European agriculture commissioner Janusz Wojciechowski used his address at the Committee of the Regions (CoR) last week to share his thinking on what the next CAP should look like.
This committee is an EU advisory body composed of locally and regionally elected representatives coming from all 27 member states.
As we have just entered the second year of the current CAP and the Commissioner is in the final months of his term, their relevance may be challenged, but, in reality, the foundations for the next CAP will be laid over the coming months.
The current Commission will have considerable impact on the basic framework, though the detail will be worked out by the incoming Commission and Parliament over the next couple of years.
Four S principle
The Commissioner stated that the next CAP will have to be rooted in the four-S principle: security, stability, sustainability and solidarity.
He explained that “we need to ensure security in the availability and affordability of food” and this was the primary function of agriculture.
Notably, he added that all future policy developments should be “based on a detailed analysis of potential impacts on agricultural activities and food security".
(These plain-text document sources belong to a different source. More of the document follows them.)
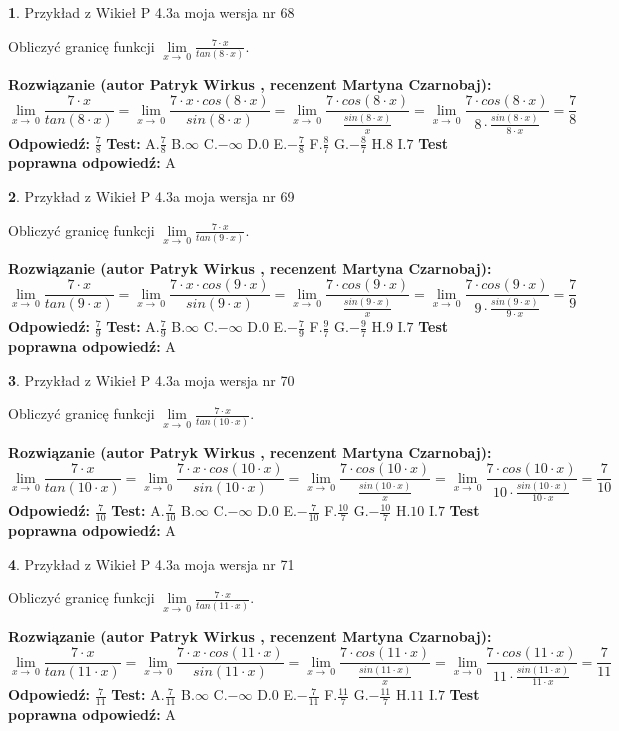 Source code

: \documentclass[12pt, a4paper]{article}
\theoremstyle{definition} %
\newtheorem{zad}{}
\newcommand{\zadStart}[1]{\begin{zad}#1\newline}
\newcommand{\zadStop}{\end{zad}}
\newcommand{\rozwStart}[2]{\noindent \textbf{Rozwiązanie (autor #1 , recenzent #2): }\newline}
\newcommand{\rozwStop}{\newline}
\newcommand{\odpStart}{\noindent \textbf{Odpowiedź:}\newline}
\newcommand{\odpStop}{\newline}
\newcommand{\testStart}{\noindent \textbf{Test:}\newline}
\newcommand{\testStop}{\newline}
\newcommand{\kluczStart}{\noindent \textbf{Test poprawna odpowiedź:}\newline}
\newcommand{\kluczStop}{\newline}
\begin{document}
\zadStart{Przykład z Wikieł P 4.3a moja wersja nr 68}


Obliczyć granicę funkcji $\lim\limits_{x\to\ 0}\frac{7 \cdot x}{tan(8 \cdot x)}$.
\zadStop
\rozwStart{Patryk Wirkus}{Martyna Czarnobaj}
$$\lim\limits_{x\to\ 0}\frac{7 \cdot x}{tan(8 \cdot x)}=\lim\limits_{x\to\ 0}\frac{7 \cdot x \cdot cos(8 \cdot x)}{sin(8 \cdot x)}=\lim\limits_{x\to\ 0}\frac{7 \cdot cos(8 \cdot x)}{\frac{sin(8 \cdot x)}{x}}=\lim\limits_{x\to\ 0}\frac{7 \cdot cos(8 \cdot x)}{8 \cdot \frac{sin(8 \cdot x)}{8 \cdot x}} = \frac{7}{8}$$
\rozwStop
\odpStart
$\frac{7}{8}$
\odpStop
\testStart
A.$\frac{7}{8}$
B.$\infty$
C.$-\infty$
D.$0$
E.$-\frac{7}{8}$
F.$\frac{8}{7}$
G.$-\frac{8}{7}$
H.$8$
I.$7$
\testStop
\kluczStart
A
\kluczStop



\zadStart{Przykład z Wikieł P 4.3a moja wersja nr 69}


Obliczyć granicę funkcji $\lim\limits_{x\to\ 0}\frac{7 \cdot x}{tan(9 \cdot x)}$.
\zadStop
\rozwStart{Patryk Wirkus}{Martyna Czarnobaj}
$$\lim\limits_{x\to\ 0}\frac{7 \cdot x}{tan(9 \cdot x)}=\lim\limits_{x\to\ 0}\frac{7 \cdot x \cdot cos(9 \cdot x)}{sin(9 \cdot x)}=\lim\limits_{x\to\ 0}\frac{7 \cdot cos(9 \cdot x)}{\frac{sin(9 \cdot x)}{x}}=\lim\limits_{x\to\ 0}\frac{7 \cdot cos(9 \cdot x)}{9 \cdot \frac{sin(9 \cdot x)}{9 \cdot x}} = \frac{7}{9}$$
\rozwStop
\odpStart
$\frac{7}{9}$
\odpStop
\testStart
A.$\frac{7}{9}$
B.$\infty$
C.$-\infty$
D.$0$
E.$-\frac{7}{9}$
F.$\frac{9}{7}$
G.$-\frac{9}{7}$
H.$9$
I.$7$
\testStop
\kluczStart
A
\kluczStop



\zadStart{Przykład z Wikieł P 4.3a moja wersja nr 70}


Obliczyć granicę funkcji $\lim\limits_{x\to\ 0}\frac{7 \cdot x}{tan(10 \cdot x)}$.
\zadStop
\rozwStart{Patryk Wirkus}{Martyna Czarnobaj}
$$\lim\limits_{x\to\ 0}\frac{7 \cdot x}{tan(10 \cdot x)}=\lim\limits_{x\to\ 0}\frac{7 \cdot x \cdot cos(10 \cdot x)}{sin(10 \cdot x)}=\lim\limits_{x\to\ 0}\frac{7 \cdot cos(10 \cdot x)}{\frac{sin(10 \cdot x)}{x}}=\lim\limits_{x\to\ 0}\frac{7 \cdot cos(10 \cdot x)}{10 \cdot \frac{sin(10 \cdot x)}{10 \cdot x}} = \frac{7}{10}$$
\rozwStop
\odpStart
$\frac{7}{10}$
\odpStop
\testStart
A.$\frac{7}{10}$
B.$\infty$
C.$-\infty$
D.$0$
E.$-\frac{7}{10}$
F.$\frac{10}{7}$
G.$-\frac{10}{7}$
H.$10$
I.$7$
\testStop
\kluczStart
A
\kluczStop



\zadStart{Przykład z Wikieł P 4.3a moja wersja nr 71}


Obliczyć granicę funkcji $\lim\limits_{x\to\ 0}\frac{7 \cdot x}{tan(11 \cdot x)}$.
\zadStop
\rozwStart{Patryk Wirkus}{Martyna Czarnobaj}
$$\lim\limits_{x\to\ 0}\frac{7 \cdot x}{tan(11 \cdot x)}=\lim\limits_{x\to\ 0}\frac{7 \cdot x \cdot cos(11 \cdot x)}{sin(11 \cdot x)}=\lim\limits_{x\to\ 0}\frac{7 \cdot cos(11 \cdot x)}{\frac{sin(11 \cdot x)}{x}}=\lim\limits_{x\to\ 0}\frac{7 \cdot cos(11 \cdot x)}{11 \cdot \frac{sin(11 \cdot x)}{11 \cdot x}} = \frac{7}{11}$$
\rozwStop
\odpStart
$\frac{7}{11}$
\odpStop
\testStart
A.$\frac{7}{11}$
B.$\infty$
C.$-\infty$
D.$0$
E.$-\frac{7}{11}$
F.$\frac{11}{7}$
G.$-\frac{11}{7}$
H.$11$
I.$7$
\testStop
\kluczStart
A
\kluczStop
\end{document}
When he spoke of stability, he was referring to what he described as a “a significant safety net for farmers”, mentioning that in 2020 it accounted for 23% of farm income on average. For Irish beef and sheep producers, this figure is 100% in most cases.
He also spoke of the loss of farms in the EU some three million between 2010 and 2020. This has been a recurring theme of the Commissioner; he made the same reference in his first keynote to the 2020 EU outlook for agriculture conference when he had just come into office.
Sustainability and solidarity
No address on agriculture is complete without a strong reference to sustainability and the Commissioner duly obliged.
He spoke of the 23% reduction in emissions from 1990 levels with increased productivity and also referred to the financial commitment of €98bn between 2023 and 2027. He also made a pitch for improved risk management tools and a stronger agricultural fund to deal with extreme weather events and spoke of “crises are the new normal”.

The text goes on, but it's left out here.